甲基莲心碱通过影响微小RNA抑制鼻咽癌细胞侵袭转移的机制研究

Mechanisms of inhibition of invasion and metastasis of nasopharyngeal carcinoma cells by neferine through its influence on microRNAs

本文以鼻咽癌CNE-1和5-8F细胞为研究对象,检测甲基莲心碱(neferine, Nef)抑制鼻咽癌侵袭转移的作用,探讨其抑制侵袭转移的机制。CCK-8法检测鼻咽癌细胞活性;划痕实验、Transwell细胞体外迁移侵袭实验观察Nef对鼻咽癌CNE-1、5-8F细胞侵袭、迁移能力的影响;Western blot法检测上皮-间质转化(epithelial to mesenchymal transition, EMT)相关蛋白及其转录因子表达水平;miRNA基因芯片检测Nef处理过的5-8F细胞与对照组miRNA差异基因表达谱,对差异表达基因进行生物信息学分析及筛选,同时研究其表达与鼻咽癌侵袭转移的相关性。实验结果显示:30μmol·L^-1 Nef对鼻咽癌CNE-1、5-8F细胞活性无明显影响, Nef能显著抑制鼻咽癌细胞的侵袭与转移,Western blot结果显示Nef使鼻咽癌CNE-1、5-8F细胞中神经型钙黏蛋白(N-cadherin)、波形蛋白(vimentin)表达下调,上皮型钙黏蛋白(E-cadherin)表达上调, Twist、Snail、Slug转录因子无显著表达差异;miRNA基因芯片结果显示Nef作用后的5-8F鼻咽癌细胞与对照组相比共10个miRNA有2倍以上表达差异,其中hsa-let-7c-5p与hsa-miR-423-5p表达差异最显著,分别下调至30.6%、28.6%。生物信息分析显示hsa-let-7c-5p与hsa-miR-423-5p有共同的下游靶基因:小细胞膜蛋白3 (small integral membrane protein 3, SMIM3)、神经生长因子(nerve growth factor, NGF)。鼻咽癌5-8F细胞转染hsa-let-7c-5p mimic与hsa-miR-423-5p mimic后增强其侵袭与转移能力, SMIM3、NGF表达下调。以上研究结果表明, Nef可能通过抑制hsa-let-7c-5p与hsa-miR-423-5p的表达,作用于下游靶基因SMIM3、NGF,抑制EMT相关蛋白的表达,从而抑制鼻咽癌细胞的侵袭转移。研究结果为Nef抑制肿瘤侵袭转移提供实验依据。

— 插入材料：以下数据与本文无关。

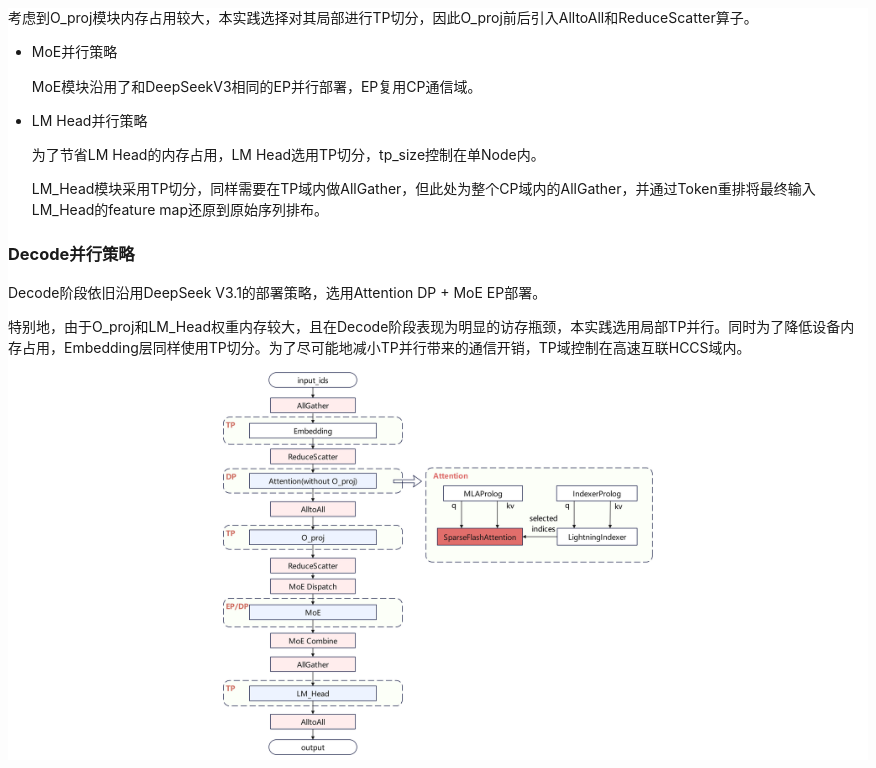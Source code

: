   考虑到O_proj模块内存占用较大，本实践选择对其局部进行TP切分，因此O_proj前后引入AlltoAll和ReduceScatter算子。

- MoE并行策略

  MoE模块沿用了和DeepSeekV3相同的EP并行部署，EP复用CP通信域。

- LM Head并行策略

  为了节省LM Head的内存占用，LM Head选用TP切分，tp_size控制在单Node内。
  
  LM_Head模块采用TP切分，同样需要在TP域内做AllGather，但此处为整个CP域内的AllGather，并通过Token重排将最终输入LM_Head的feature map还原到原始序列排布。

### Decode并行策略
Decode阶段依旧沿用DeepSeek V3.1的部署策略，选用Attention DP + MoE EP部署。

特别地，由于O_proj和LM_Head权重内存较大，且在Decode阶段表现为明显的访存瓶颈，本实践选用局部TP并行。同时为了降低设备内存占用，Embedding层同样使用TP切分。为了尽可能地减小TP并行带来的通信开销，TP域控制在高速互联HCCS域内。

<p align="center">
  <img src="./figures/decode_parallel.jpg" width="50%" alt="decode_parallel">
</p>
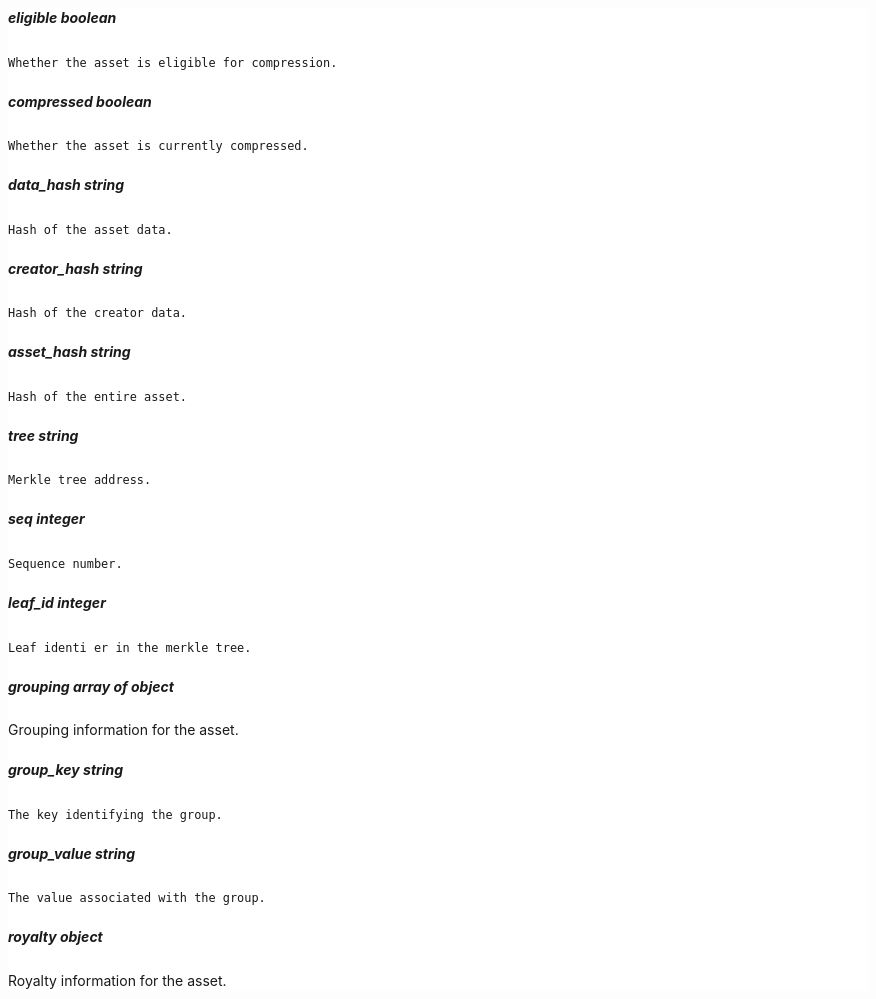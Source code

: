 ##### eligible boolean

```
Whether the asset is eligible for compression.
```
##### compressed boolean

```
Whether the asset is currently compressed.
```
##### data_hash string


```
Hash of the asset data.
```
##### creator_hash string

```
Hash of the creator data.
```
##### asset_hash string

```
Hash of the entire asset.
```
##### tree string

```
Merkle tree address.
```
##### seq integer

```
Sequence number.
```
##### leaf_id integer

```
Leaf identi er in the merkle tree.
```
##### grouping array of object

Grouping information for the asset.

##### group_key string

```
The key identifying the group.
```
##### group_value string

```
The value associated with the group.
```
##### royalty object

Royalty information for the asset.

This study was designed to investigate the inhibitory effect and mechanism of neferine(Nef) on invasion and metastasis of nasopharyngeal carcinoma cells(NPC). The viability of CNE-1 and 5-8 F cells was detected by CCK-8 assay after treatment with different concentrations of Nef. The effects of Nef on cell migration and invasion were detected by the scratch test and Transwell assay. Western blot analysis was used to detect the effects of Nef on levels of epithelial-mesenchymal transition(EMT)-associated proteins and transcription factors.The differentially expressed gene profiles between control group and Nef group were analyzed by microRNA microarray, combined with bioinformation analysis. It was observed that 30 μmol·L^-1 Nef had no significant effect on the viability of CNE-1 and 5-8 F cells. Western blot assay showed that the expression level of neurotroponin cadherin(N-cadherin) and vimentin decreased after treatment with Nef, while the expression of epithelial cadherin(E-cadherin) increased. The expression of transcription factors including Twist, Snail, and Slug exhibited no significant difference. Results of the microRNA microarray suggest that 10 microRNAs showed significant differences when compared with the control group. Bioinformatics analysis showed that hsa-let-7 c-5 p and hsamicroRNA-423-5 p targeted the same downstream genes: small integral membrane protein 3(SMIM3) and nerve growth factor(NGF). Overexpression of hsa-let-7 c-5 p and hsa-miR-423-5 p promoted the invasion and migration ability of 5-8 F cells and decreased the expression of SMIM3 and NGF. The results from this study suggest that Nef may inhibit the invasion and metastasis of NPC cells by inhibiting the expression of hsa-let-7 c-5 p and hsamiR-423-5 p followed by the upregulation of SMIM3 and NGF;thus, regulating the expression of EMT-associated proteins. Our data have provided experimental evidence for the inhibition of tumor invasion and metastasis by Nef.